§ Your assignment: Print only the lines from the top of the data through the line with "Sau khi hỏi", both included, skipping every picture.

§ Information given:
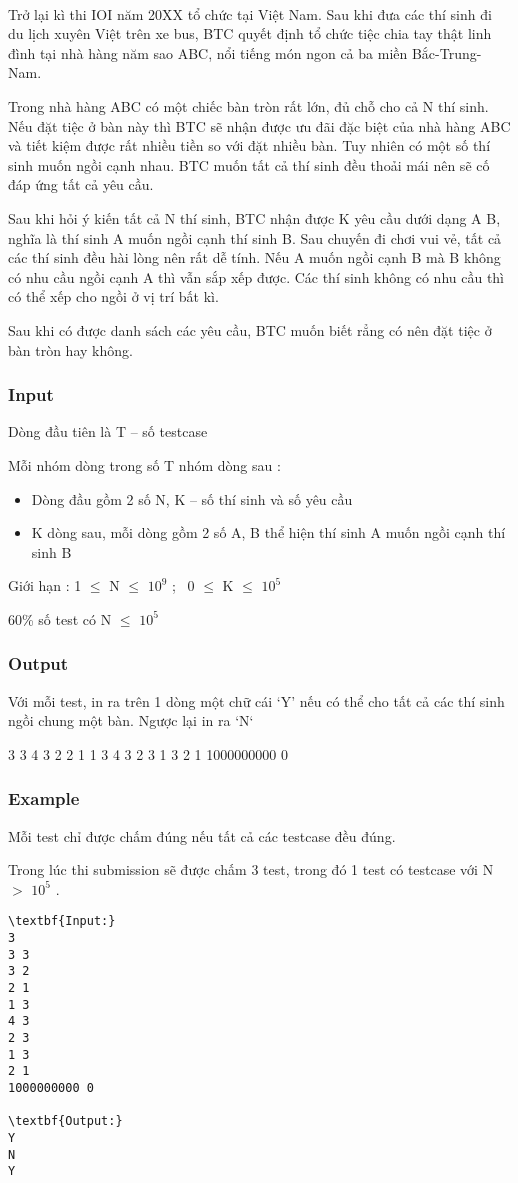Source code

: 

 

Trở lại kì thi IOI năm 20XX tổ chức tại Việt Nam. Sau khi đưa các thí sinh đi du lịch xuyên Việt trên xe bus, BTC quyết định tổ chức tiệc chia tay thật linh đình tại nhà hàng năm sao ABC, nổi tiếng món ngon cả ba miền Bắc-Trung-Nam.

Trong nhà hàng ABC có một chiếc bàn tròn rất lớn, đủ chỗ cho cả N thí sinh. Nếu đặt tiệc ở bàn này thì BTC sẽ nhận được ưu đãi đặc biệt của nhà hàng ABC và tiết kiệm được rất nhiều tiền so với đặt nhiều bàn. Tuy nhiên có một số thí sinh muốn ngồi cạnh nhau. BTC muốn tất cả thí sinh đều thoải mái nên sẽ cố đáp ứng tất cả yêu cầu.

Sau khi hỏi ý kiến tất cả N thí sinh, BTC nhận được K yêu cầu dưới dạng A B, nghĩa là thí sinh A muốn ngồi cạnh thí sinh B. Sau chuyến đi chơi vui vẻ, tất cả các thí sinh đều hài lòng nên rất dễ tính. Nếu A muốn ngồi cạnh B mà B không có nhu cầu ngồi cạnh A thì vẫn sắp xếp được. Các thí sinh không có nhu cầu thì có thể xếp cho ngồi ở vị trí bất kì.

Sau khi có được danh sách các yêu cầu, BTC muốn biết rẳng có nên đặt tiệc ở bàn tròn hay không.

\subsubsection{Input}

Dòng đầu tiên là T – số testcase


Mỗi nhóm dòng trong số T nhóm dòng sau :
\begin{itemize}
	\item Dòng đầu gồm 2 số N, K – số thí sinh và số yêu cầu
	\item K dòng sau, mỗi dòng gồm 2 số A, B thể hiện thí sinh A muốn ngồi cạnh thí sinh B
\end{itemize}

Giới hạn : 1  $\le$  N  $\le$  $10^{9}$ ;  0  $\le$  K  $\le$  $10^{5}$


60\% số test có N  $\le$  $10^{5}$

\subsubsection{Output}

Với mỗi test, in ra trên 1 dòng một chữ cái ‘Y’ nếu có thể cho tất cả các thí sinh ngồi chung một bàn. Ngược lại in ra ‘N‘

3 3 4 3 2 2 1 1 3 4 3 2 3 1 3 2 1 1000000000 0

\subsubsection{Example}

Mỗi test chỉ được chấm đúng nếu tất cả các testcase đều đúng.

Trong lúc thi submission sẽ được chấm 3 test, trong đó 1 test có testcase với N $>$ $10^{5}$ .
\begin{verbatim}
\textbf{Input:}
3
3 3
3 2
2 1
1 3
4 3
2 3
1 3
2 1
1000000000 0

\textbf{Output:}
Y
N
Y\end{verbatim}

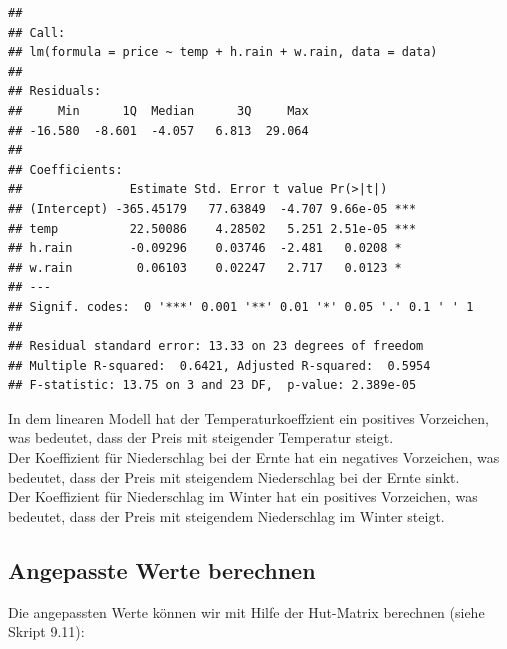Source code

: \documentclass[]{article}
\newenvironment{Shaded}{\begin{snugshade}}{\end{snugshade}}
\newcommand{\DataTypeTok}[1]{\textcolor[rgb]{0.13,0.29,0.53}{#1}}
\newcommand{\DecValTok}[1]{\textcolor[rgb]{0.00,0.00,0.81}{#1}}
\newcommand{\KeywordTok}[1]{\textcolor[rgb]{0.13,0.29,0.53}{\textbf{#1}}}
\newcommand{\NormalTok}[1]{#1}
\newcommand{\OperatorTok}[1]{\textcolor[rgb]{0.81,0.36,0.00}{\textbf{#1}}}
\newcommand{\StringTok}[1]{\textcolor[rgb]{0.31,0.60,0.02}{#1}}
\begin{document}
\begin{verbatim}
## 
## Call:
## lm(formula = price ~ temp + h.rain + w.rain, data = data)
## 
## Residuals:
##     Min      1Q  Median      3Q     Max 
## -16.580  -8.601  -4.057   6.813  29.064 
## 
## Coefficients:
##               Estimate Std. Error t value Pr(>|t|)    
## (Intercept) -365.45179   77.63849  -4.707 9.66e-05 ***
## temp          22.50086    4.28502   5.251 2.51e-05 ***
## h.rain        -0.09296    0.03746  -2.481   0.0208 *  
## w.rain         0.06103    0.02247   2.717   0.0123 *  
## ---
## Signif. codes:  0 '***' 0.001 '**' 0.01 '*' 0.05 '.' 0.1 ' ' 1
## 
## Residual standard error: 13.33 on 23 degrees of freedom
## Multiple R-squared:  0.6421, Adjusted R-squared:  0.5954 
## F-statistic: 13.75 on 3 and 23 DF,  p-value: 2.389e-05
\end{verbatim}

In dem linearen Modell hat der Temperaturkoeffzient ein positives Vorzeichen, was bedeutet,
dass der Preis mit steigender Temperatur steigt.\\
Der Koeffizient für Niederschlag bei der Ernte hat ein negatives Vorzeichen, was bedeutet,
dass der Preis mit steigendem Niederschlag bei der Ernte sinkt.\\
Der Koeffizient für Niederschlag im Winter hat ein positives Vorzeichen, was bedeutet,
dass der Preis mit steigendem Niederschlag im Winter steigt.

\hypertarget{angepasste-werte-berechnen}{%
\subsection{Angepasste Werte berechnen}\label{angepasste-werte-berechnen}}

Die angepassten Werte können wir mit Hilfe der Hut-Matrix berechnen (siehe Skript 9.11):

\begin{Shaded}
\end{Shaded}
\end{document}
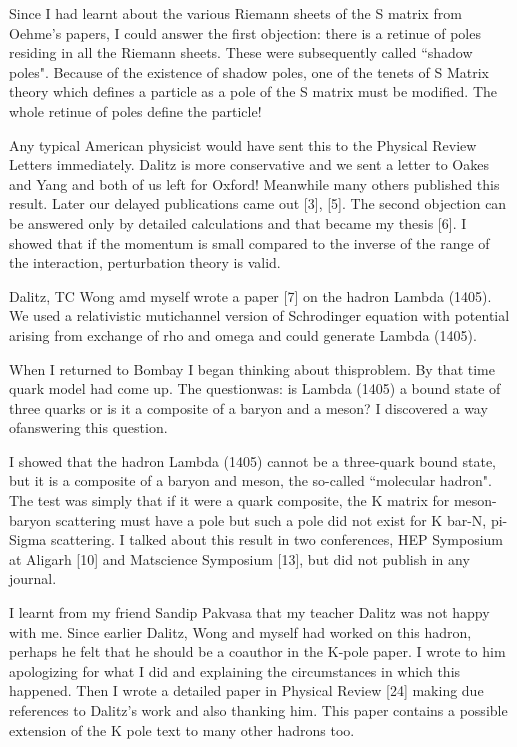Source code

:Since I had learnt about the various Riemann sheets of the S matrix from 
Oehme's papers, I could answer the first objection: there is a retinue 
of poles residing in all the Riemann sheets. These were subsequently 
called ``shadow poles". Because of the existence of shadow poles, one of 
the tenets of S Matrix theory which defines a particle as a pole of the 
S matrix must be modified. The whole retinue of poles define the 
particle!

Any typical American physicist would have sent this to the Physical 
Review Letters immediately. Dalitz is more conservative and we sent a 
letter to Oakes and Yang and both of us left for Oxford! Meanwhile many 
others published this result. Later our delayed publications came out 
[3], [5]. The second objection can be answered only by detailed 
calculations and that became my thesis [6]. I showed that if the momentum 
is small compared to the inverse of the range of the interaction, 
perturbation theory is valid.

Dalitz, TC Wong amd myself wrote a paper [7] on the hadron Lambda 
(1405). We used a relativistic mutichannel version of Schrodinger 
equation with potential arising from exchange of rho and omega and could 
generate Lambda (1405).

When I returned to Bombay I began thinking about this\break problem. By that 
time quark model had come up. The question\break was: is Lambda (1405) a bound 
state of three quarks or is it a composite of a baryon and a meson? I 
discovered a way of\break answering this question.

I showed that the hadron Lambda (1405) cannot be a three-quark bound 
state, but it is a composite of a baryon and meson, the so-called 
``molecular hadron". The test was simply that if it were a quark 
composite, the K matrix for meson-baryon scattering must have a pole but 
such a pole did not exist for K bar-N, pi-Sigma scattering. I talked 
about this result in two conferences, HEP Symposium at Aligarh [10] and 
Matscience Symposium [13], but did not publish in any journal.

I learnt from my friend Sandip Pakvasa that my teacher Dalitz was not 
happy with me. Since earlier Dalitz, Wong and myself had worked on this 
hadron, perhaps he felt that he should be a coauthor in the K-pole 
paper. I wrote to him apologizing for what I did and explaining the 
circumstances in which this happened. Then I wrote a detailed paper in 
Physical Review [24] making due references to Dalitz's work and also 
thanking him. This paper contains a possible extension of the K pole 
text to many other hadrons too.


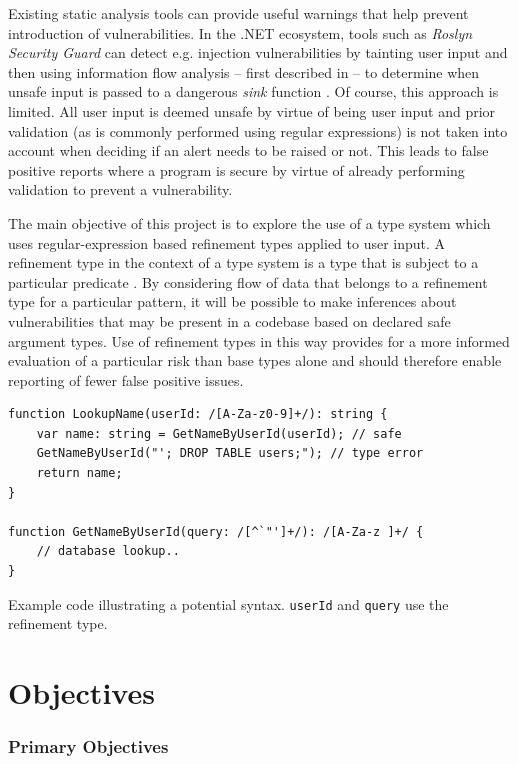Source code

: \documentclass[a4paper,openany,12pt]{book}
\begin{document}
Existing static analysis tools can provide useful warnings that help prevent introduction of vulnerabilities.
In the .NET ecosystem, tools such as \emph{Roslyn Security Guard} can detect e.g. injection vulnerabilities by tainting
user input and then using information flow analysis -- first described in \cite{denning1977certification} -- to
determine when unsafe input is passed to a dangerous \emph{sink} function \citep{rosylynsecguard}.
Of course, this approach is limited.
All user input is deemed unsafe by virtue of being user input and prior validation (as is commonly performed using
regular expressions) is not taken into account when deciding if an alert needs to be raised or not.
This leads to false positive reports where a program is secure by virtue of already performing validation to prevent a
vulnerability.

The main objective of this project is to explore the use of a type system which uses regular-expression based refinement
types applied to user input.
A refinement type in the context of a type system is a type that is subject to a particular predicate \citep[p.
207]{benjaminpierce2002}.
By considering flow of data that belongs to a refinement type for a particular pattern, it will be possible to make
inferences about vulnerabilities that may be present in a codebase based on declared safe argument types.
Use of refinement types in this way provides for a more informed evaluation of a particular risk than base types alone
and should therefore enable reporting of fewer false positive issues.

\begin{listing}[H]
    \begin{verbatim}
function LookupName(userId: /[A-Za-z0-9]+/): string {
    var name: string = GetNameByUserId(userId); // safe
    GetNameByUserId("'; DROP TABLE users;"); // type error
    return name;
}

function GetNameByUserId(query: /[^`"']+/): /[A-Za-z ]+/ {
    // database lookup..
}
    \end{verbatim}
    \caption{Example code illustrating a potential syntax. \texttt{userId} and \texttt{query} use the refinement type.}
\end{listing}
\section*{Objectives}



\subsubsection*{Primary Objectives}
\end{document}
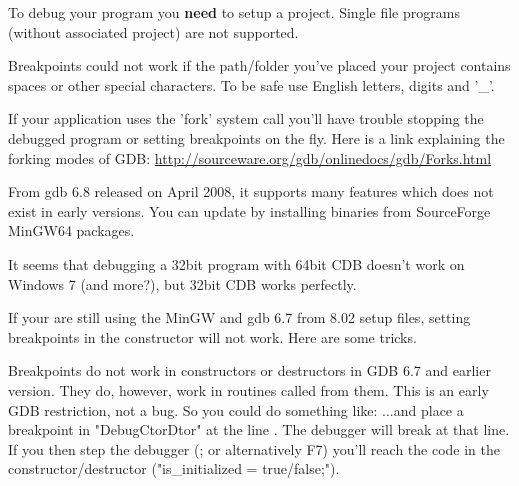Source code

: 
To debug your program you \textbf{need} to setup a project. Single file programs (without associated project) are not supported.


Breakpoints could not work if the path/folder you've placed your project contains spaces or other special characters. To be safe use English letters, digits and '\_'.


If your application uses the 'fork' system call you'll have trouble stopping the debugged program or setting breakpoints on the fly. Here is a link explaining the forking modes of GDB: \url{http://sourceware.org/gdb/onlinedocs/gdb/Forks.html}


From gdb 6.8 released on April 2008, it supports many features which does not exist in early versions. You can update by installing binaries from SourceForge MinGW64 packages.


It seems that debugging a 32bit program with 64bit CDB doesn't work on Windows 7 (and more?), but 32bit CDB works perfectly.



If your are still using the MinGW and gdb 6.7 from 8.02 setup files, setting breakpoints in the constructor will not work. Here are some tricks.

Breakpoints do not work in constructors or destructors in GDB 6.7 and earlier version. They do, however, work in routines called from them. This is an early GDB restriction, not a bug. So you could do something like: 
...and place a breakpoint in "DebugCtorDtor" at the line . The debugger will break at that line. If you then step the debugger (; or alternatively F7) you'll reach the code in the constructor/destructor ("is\_initialized = true/false;"). 
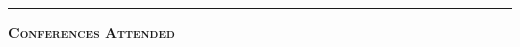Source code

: \documentclass[12pt]{article}
\newcommand{\sectionheading}[1]
{
\bigskip %
\noindent
\hspace{-6.5mm}\textcolor{Gray}{\rule[.75mm]{21.5mm}{1mm}} %
\hspace{.2mm}	%
{\large{\textbf{\textsc{#1}}}} %
}
\newenvironment{date_section}
	{
	\vspace{-1ex}
	\leftmargini = 15ex
		\begin{itemize}[
			labelsep = *,
			labelwidth = 9ex,
			labelindent = 0ex,
			itemindent = !,
			font=\normalfont,
			align=parleft
		]{}
		\itemsep=-1.5mm
	}
	{\end{itemize}\vspace{-2ex}}
\newcommand{\yearmo}[2]{
	\item[
		{\makebox[1ex][r]{#1}}
		\hspace{1ex}
		{\makebox[1ex][l]{#2} }
		] }
\begin{document}
%
%
%
%
%
%
%
%
%


	\sectionheading{Conferences Attended} %
\end{document}
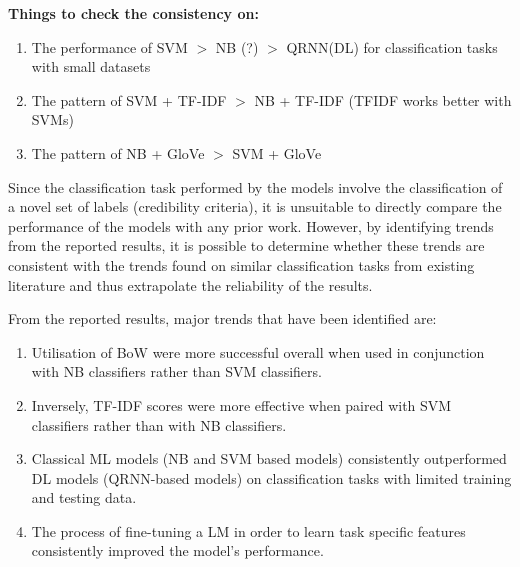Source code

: \documentclass[a4paper,twoside,phd]{BYUPhys}
\begin{document}
\textbf{Things to check the consistency on:}
\begin{enumerate}[-]
	\item The performance of SVM $>$ NB (?) $>$ QRNN(DL) for classification tasks with small datasets
	\item The pattern of SVM + TF-IDF $>$ NB + TF-IDF (TFIDF works better with SVMs)
	\item The pattern of NB + GloVe $>$ SVM + GloVe
\end{enumerate}
\fi

Since the classification task performed by the models involve the classification of a novel set of labels (credibility criteria), it is unsuitable to directly compare the performance of the models with any prior work. However, by identifying trends from the reported results, it is possible to determine whether these trends are consistent with the trends found on similar classification tasks from existing literature and thus extrapolate the reliability of the results. \newline

From the reported results, major trends that have been identified are:

\begin{enumerate}
	\item Utilisation of BoW were more successful overall when used in conjunction with NB classifiers rather than SVM classifiers.
	\item Inversely, TF-IDF scores were more effective when paired with SVM classifiers rather than with NB classifiers.
	\item Classical ML models (NB and SVM based models) consistently outperformed DL models (QRNN-based models) on classification tasks with limited training and testing data.
	\item The process of fine-tuning a LM in order to learn task specific features consistently improved the model's performance.
\end{enumerate}
\end{document}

§ Output of the task:
Source code

: 

 

Trở lại kì thi IOI năm 20XX tổ chức tại Việt Nam. Sau khi đưa các thí sinh đi du lịch xuyên Việt trên xe bus, BTC quyết định tổ chức tiệc chia tay thật linh đình tại nhà hàng năm sao ABC, nổi tiếng món ngon cả ba miền Bắc-Trung-Nam.

Trong nhà hàng ABC có một chiếc bàn tròn rất lớn, đủ chỗ cho cả N thí sinh. Nếu đặt tiệc ở bàn này thì BTC sẽ nhận được ưu đãi đặc biệt của nhà hàng ABC và tiết kiệm được rất nhiều tiền so với đặt nhiều bàn. Tuy nhiên có một số thí sinh muốn ngồi cạnh nhau. BTC muốn tất cả thí sinh đều thoải mái nên sẽ cố đáp ứng tất cả yêu cầu.

Sau khi hỏi ý kiến tất cả N thí sinh, BTC nhận được K yêu cầu dưới dạng A B, nghĩa là thí sinh A muốn ngồi cạnh thí sinh B. Sau chuyến đi chơi vui vẻ, tất cả các thí sinh đều hài lòng nên rất dễ tính. Nếu A muốn ngồi cạnh B mà B không có nhu cầu ngồi cạnh A thì vẫn sắp xếp được. Các thí sinh không có nhu cầu thì có thể xếp cho ngồi ở vị trí bất kì.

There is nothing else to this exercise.